The first data sector can be calculated by adding the number of reserved sectors (such as the boot sector), the number of sectors used by the FAT(s), and the number of sectors used by the root directory.

The number of reserved sectors can be obtained from the third field of the BPB, as explained when calculating the location of the FAT. The number of sectors used by the FAT is determined by either the Logical sectors per FAT field of the base BPB, or, if it’s zero, by the Logical sectors per FAT field of the FAT32 EBPB. The number of sectors of the root directory is calculated using any of the methods from the previous section; again, note that this value is expected to be zero in FAT32.
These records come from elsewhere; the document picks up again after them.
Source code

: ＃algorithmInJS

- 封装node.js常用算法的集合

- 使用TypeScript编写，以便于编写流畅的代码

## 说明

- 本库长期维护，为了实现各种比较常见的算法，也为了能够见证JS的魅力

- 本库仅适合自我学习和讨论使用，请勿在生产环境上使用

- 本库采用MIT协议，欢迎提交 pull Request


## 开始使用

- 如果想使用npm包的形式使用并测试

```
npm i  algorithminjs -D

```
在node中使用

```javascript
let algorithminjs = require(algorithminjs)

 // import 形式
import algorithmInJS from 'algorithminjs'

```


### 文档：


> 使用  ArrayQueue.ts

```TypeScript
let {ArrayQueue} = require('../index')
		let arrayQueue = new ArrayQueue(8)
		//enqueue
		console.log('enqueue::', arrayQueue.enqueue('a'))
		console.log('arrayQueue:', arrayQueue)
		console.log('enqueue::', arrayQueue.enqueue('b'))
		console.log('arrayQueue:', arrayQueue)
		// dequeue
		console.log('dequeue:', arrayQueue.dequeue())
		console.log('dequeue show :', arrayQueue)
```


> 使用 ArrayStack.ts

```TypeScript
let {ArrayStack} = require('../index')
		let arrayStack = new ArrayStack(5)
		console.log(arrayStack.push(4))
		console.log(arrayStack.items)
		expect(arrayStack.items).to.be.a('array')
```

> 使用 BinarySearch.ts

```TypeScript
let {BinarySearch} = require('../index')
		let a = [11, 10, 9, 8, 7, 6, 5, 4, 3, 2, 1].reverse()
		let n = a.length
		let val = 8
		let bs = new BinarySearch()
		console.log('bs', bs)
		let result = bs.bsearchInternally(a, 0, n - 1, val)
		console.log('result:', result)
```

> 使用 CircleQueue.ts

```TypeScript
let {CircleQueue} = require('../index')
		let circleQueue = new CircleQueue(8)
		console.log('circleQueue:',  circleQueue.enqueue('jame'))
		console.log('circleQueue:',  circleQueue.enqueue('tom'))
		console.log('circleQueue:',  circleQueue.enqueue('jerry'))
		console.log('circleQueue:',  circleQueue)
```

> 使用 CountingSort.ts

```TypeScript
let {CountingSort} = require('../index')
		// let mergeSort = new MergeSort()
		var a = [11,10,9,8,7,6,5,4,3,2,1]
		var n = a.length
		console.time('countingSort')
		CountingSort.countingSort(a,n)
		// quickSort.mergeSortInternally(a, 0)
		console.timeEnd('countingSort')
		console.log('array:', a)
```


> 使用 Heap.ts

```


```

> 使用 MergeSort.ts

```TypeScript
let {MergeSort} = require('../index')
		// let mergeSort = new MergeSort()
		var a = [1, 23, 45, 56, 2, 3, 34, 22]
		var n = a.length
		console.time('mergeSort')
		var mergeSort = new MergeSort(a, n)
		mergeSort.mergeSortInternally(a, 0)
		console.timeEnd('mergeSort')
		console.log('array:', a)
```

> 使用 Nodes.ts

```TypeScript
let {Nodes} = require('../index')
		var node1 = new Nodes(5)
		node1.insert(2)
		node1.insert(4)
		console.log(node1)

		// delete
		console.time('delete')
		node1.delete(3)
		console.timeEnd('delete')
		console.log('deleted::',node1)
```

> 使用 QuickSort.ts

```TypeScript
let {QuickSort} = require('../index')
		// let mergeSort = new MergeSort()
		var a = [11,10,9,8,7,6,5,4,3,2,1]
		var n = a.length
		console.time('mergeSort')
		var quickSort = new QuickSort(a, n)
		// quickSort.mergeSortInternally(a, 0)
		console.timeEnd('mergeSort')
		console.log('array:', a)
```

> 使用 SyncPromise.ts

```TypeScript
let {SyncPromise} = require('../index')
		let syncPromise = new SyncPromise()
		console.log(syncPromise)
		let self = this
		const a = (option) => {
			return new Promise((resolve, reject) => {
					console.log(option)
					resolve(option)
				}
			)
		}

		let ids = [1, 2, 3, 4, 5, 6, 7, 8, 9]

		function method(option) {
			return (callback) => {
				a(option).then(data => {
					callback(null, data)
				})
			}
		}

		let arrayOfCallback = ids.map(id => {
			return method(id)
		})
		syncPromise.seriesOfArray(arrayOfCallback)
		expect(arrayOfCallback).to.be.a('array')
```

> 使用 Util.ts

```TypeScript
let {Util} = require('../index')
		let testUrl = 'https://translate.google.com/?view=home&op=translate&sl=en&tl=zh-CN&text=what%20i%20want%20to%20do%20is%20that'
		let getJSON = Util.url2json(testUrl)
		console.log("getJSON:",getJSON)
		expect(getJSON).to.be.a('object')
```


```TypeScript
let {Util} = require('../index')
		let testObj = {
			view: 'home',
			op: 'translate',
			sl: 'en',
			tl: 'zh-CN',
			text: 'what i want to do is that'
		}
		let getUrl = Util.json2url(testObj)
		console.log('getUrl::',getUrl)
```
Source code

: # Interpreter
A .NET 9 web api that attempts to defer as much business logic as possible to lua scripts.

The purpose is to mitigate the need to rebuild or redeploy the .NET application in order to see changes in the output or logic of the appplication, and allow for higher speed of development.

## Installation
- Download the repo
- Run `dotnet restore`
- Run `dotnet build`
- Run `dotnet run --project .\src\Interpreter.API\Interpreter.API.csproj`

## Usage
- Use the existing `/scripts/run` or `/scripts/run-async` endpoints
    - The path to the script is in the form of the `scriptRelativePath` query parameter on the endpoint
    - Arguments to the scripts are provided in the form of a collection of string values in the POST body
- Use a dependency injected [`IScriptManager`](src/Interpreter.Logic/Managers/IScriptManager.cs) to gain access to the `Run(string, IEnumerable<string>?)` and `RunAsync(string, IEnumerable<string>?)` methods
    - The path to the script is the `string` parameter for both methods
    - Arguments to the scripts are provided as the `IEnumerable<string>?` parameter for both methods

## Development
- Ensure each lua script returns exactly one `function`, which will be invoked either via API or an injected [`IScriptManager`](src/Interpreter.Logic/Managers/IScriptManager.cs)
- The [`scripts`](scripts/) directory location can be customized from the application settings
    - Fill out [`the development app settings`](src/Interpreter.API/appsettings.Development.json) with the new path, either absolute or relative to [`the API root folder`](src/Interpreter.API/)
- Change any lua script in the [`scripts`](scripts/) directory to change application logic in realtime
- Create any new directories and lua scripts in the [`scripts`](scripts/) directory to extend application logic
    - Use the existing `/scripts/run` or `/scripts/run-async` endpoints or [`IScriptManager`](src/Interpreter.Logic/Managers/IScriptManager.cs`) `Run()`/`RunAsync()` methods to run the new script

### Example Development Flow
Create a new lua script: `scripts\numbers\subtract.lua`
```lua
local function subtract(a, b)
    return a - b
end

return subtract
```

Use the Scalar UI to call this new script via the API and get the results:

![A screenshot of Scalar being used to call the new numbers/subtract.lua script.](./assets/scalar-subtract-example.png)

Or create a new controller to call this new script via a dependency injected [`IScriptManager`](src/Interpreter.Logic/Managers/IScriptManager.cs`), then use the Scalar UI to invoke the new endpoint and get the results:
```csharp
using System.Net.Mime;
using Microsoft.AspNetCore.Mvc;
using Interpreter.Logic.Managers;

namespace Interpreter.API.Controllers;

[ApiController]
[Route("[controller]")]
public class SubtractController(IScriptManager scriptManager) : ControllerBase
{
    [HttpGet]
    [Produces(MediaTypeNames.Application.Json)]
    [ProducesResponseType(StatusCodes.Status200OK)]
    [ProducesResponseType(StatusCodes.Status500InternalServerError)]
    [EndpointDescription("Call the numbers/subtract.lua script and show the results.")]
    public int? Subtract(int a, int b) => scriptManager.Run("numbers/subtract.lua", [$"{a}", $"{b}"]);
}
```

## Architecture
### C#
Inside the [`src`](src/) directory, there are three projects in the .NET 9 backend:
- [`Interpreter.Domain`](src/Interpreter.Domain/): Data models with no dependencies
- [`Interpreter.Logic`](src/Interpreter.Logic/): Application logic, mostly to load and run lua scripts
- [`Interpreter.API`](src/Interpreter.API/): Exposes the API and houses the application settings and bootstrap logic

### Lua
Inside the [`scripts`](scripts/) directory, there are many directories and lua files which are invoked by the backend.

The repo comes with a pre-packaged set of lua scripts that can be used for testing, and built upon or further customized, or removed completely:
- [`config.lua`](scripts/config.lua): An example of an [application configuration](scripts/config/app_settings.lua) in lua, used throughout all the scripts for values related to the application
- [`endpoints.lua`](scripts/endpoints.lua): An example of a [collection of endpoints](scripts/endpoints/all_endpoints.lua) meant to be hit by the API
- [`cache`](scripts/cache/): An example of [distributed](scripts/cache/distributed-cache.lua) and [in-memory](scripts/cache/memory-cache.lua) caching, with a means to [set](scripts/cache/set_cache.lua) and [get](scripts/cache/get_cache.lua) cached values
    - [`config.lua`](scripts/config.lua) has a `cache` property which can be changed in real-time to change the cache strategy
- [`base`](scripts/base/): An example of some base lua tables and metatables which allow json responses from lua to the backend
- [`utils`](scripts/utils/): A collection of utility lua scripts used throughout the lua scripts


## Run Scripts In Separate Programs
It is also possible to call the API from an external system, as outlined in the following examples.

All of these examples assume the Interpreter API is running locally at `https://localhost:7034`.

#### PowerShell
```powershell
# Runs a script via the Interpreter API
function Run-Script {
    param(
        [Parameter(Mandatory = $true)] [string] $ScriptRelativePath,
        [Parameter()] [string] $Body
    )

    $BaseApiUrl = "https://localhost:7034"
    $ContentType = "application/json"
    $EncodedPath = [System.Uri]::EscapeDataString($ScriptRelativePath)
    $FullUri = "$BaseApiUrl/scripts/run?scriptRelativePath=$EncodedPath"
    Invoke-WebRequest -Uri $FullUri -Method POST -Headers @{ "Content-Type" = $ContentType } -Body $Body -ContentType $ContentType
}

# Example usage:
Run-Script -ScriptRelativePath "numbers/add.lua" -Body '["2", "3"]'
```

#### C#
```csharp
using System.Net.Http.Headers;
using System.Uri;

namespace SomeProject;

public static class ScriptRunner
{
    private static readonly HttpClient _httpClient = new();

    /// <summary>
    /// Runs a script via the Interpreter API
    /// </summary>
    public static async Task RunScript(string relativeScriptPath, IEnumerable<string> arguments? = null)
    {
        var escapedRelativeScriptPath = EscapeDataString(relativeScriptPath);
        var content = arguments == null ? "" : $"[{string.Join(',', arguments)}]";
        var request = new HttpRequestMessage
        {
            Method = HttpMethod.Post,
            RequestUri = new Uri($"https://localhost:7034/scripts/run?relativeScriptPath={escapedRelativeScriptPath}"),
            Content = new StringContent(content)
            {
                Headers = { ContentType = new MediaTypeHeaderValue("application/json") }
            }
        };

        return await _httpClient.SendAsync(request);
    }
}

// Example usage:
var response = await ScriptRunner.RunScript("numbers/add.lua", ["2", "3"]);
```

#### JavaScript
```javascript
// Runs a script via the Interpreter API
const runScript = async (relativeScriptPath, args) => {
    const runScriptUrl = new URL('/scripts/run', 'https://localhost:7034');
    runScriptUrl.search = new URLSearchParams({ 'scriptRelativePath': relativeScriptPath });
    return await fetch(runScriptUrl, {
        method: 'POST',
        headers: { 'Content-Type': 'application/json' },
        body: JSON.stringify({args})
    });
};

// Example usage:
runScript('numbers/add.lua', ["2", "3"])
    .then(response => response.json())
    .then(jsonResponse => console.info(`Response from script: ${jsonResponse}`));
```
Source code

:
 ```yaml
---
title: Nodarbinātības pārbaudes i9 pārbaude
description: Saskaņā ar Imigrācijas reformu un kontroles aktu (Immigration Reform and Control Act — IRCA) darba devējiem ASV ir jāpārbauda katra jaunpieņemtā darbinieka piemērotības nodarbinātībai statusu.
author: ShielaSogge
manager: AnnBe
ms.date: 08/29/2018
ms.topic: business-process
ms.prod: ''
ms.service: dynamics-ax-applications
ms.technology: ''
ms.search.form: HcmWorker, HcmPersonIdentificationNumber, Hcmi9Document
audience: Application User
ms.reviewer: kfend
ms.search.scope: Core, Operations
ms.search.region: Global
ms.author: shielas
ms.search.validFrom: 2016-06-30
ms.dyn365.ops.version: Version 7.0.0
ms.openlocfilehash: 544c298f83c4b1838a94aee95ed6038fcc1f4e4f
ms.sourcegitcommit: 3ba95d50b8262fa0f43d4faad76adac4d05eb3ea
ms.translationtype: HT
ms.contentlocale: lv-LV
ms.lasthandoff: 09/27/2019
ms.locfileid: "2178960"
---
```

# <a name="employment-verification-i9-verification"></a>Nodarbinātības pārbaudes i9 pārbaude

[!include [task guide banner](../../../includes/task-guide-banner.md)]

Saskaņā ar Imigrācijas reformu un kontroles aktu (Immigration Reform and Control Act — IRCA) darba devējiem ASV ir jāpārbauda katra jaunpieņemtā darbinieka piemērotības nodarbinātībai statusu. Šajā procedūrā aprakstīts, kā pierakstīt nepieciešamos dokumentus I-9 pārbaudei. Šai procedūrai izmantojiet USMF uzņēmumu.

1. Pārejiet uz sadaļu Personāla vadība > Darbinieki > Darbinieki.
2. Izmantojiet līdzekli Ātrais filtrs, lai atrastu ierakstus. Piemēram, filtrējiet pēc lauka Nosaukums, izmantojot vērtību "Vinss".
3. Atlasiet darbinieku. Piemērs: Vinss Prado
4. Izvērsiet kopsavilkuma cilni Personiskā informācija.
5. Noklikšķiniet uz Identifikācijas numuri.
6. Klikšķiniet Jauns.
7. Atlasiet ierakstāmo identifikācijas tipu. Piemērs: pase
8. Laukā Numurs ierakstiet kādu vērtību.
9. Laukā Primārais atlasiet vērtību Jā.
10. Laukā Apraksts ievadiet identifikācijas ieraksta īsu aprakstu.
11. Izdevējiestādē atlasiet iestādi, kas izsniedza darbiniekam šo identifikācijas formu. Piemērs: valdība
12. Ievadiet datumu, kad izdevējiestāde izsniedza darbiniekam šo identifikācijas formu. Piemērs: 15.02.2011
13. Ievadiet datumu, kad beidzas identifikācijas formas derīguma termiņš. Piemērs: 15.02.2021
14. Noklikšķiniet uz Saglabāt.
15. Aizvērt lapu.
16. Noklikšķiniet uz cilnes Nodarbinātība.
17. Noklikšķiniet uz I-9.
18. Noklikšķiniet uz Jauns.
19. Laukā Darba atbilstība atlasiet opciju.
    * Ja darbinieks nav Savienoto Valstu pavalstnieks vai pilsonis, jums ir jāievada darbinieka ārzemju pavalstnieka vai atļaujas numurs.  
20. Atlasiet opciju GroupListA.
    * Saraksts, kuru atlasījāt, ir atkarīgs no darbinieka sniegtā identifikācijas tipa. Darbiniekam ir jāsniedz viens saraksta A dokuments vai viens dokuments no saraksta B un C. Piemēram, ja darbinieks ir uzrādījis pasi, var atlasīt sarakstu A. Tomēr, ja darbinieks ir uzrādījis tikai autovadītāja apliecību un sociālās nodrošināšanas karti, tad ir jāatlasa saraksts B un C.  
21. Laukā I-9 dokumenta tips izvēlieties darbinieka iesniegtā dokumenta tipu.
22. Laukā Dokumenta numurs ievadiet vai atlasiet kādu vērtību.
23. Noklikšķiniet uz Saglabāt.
const size_t sectors_per_fat = (bpb->sectors_per_fat_16 == 0)
                                 ? bpb->sectors_per_fat_16
                                 : ebpb->sectors_per_fat_32;

const uint16_t reserved_sectors  = bpb->reserved_sectors;
const uint32_t total_fat_sectors = bpb->fat_count * sectors_per_fat;
const uint32_t root_dir_sectors  = /* Shown above */;

const uint32_t first_data_sector =
  reserved_sectors + total_fat_sectors + root_dir_sectors;

With this information in mind, it should be possible to calculate the clusters numbers where the file contents are stored, and the sector when the data region starts, therefore allowing us to read all the necessary sectors that contain the file contents. This is the general algorithm for accomplishing this:

1. Obtain the sector where the FAT starts, the sector where the root directory starts, and the size in sectors of the root directory. All this has been explained above.
2. Search for the file by iterating the root directory until the name field of a DirectoryEntry structure matches the filename you are looking for.
3. Obtain the first FAT index in the chain of clusters that hold the contents of the file. This index can be obtained from the Low word of the first cluster index field of the DirectoryEntry. Note that this index is for the FAT, it’s not the real cluster number in the volume.
4. Calculate the real cluster number by subtracting 2 (i.e. the number of reserved FAT entries) from the FAT index that was just obtained.
5. Calculate the sector number by multiplying the real cluster number by the number of Logical sectors per cluster (second element of the BPB), and adding that to the number of sectors before the Data region, as explained above.
6. Somehow read from the disk a cluster worth of sectors, starting at the sector number from the previous step.
7. Obtain the next FAT index by reading the value stored at the FAT entry corresponding to the current FAT index (i.e. fat_idx = fat[fat_idx]).
8. If the new FAT index is smaller than the end-of-chain marker, go back to step 2. Otherwise, we are done with the file.

In FAT32, when reading the FAT index, you will need to also use the High word of the first cluster index field of the DirectoryEntry.

Also note that, as explained above, getting the next FAT index might be more complicated depending on the endianness of the machine, since all the structures in the FAT filesystem are little-endian.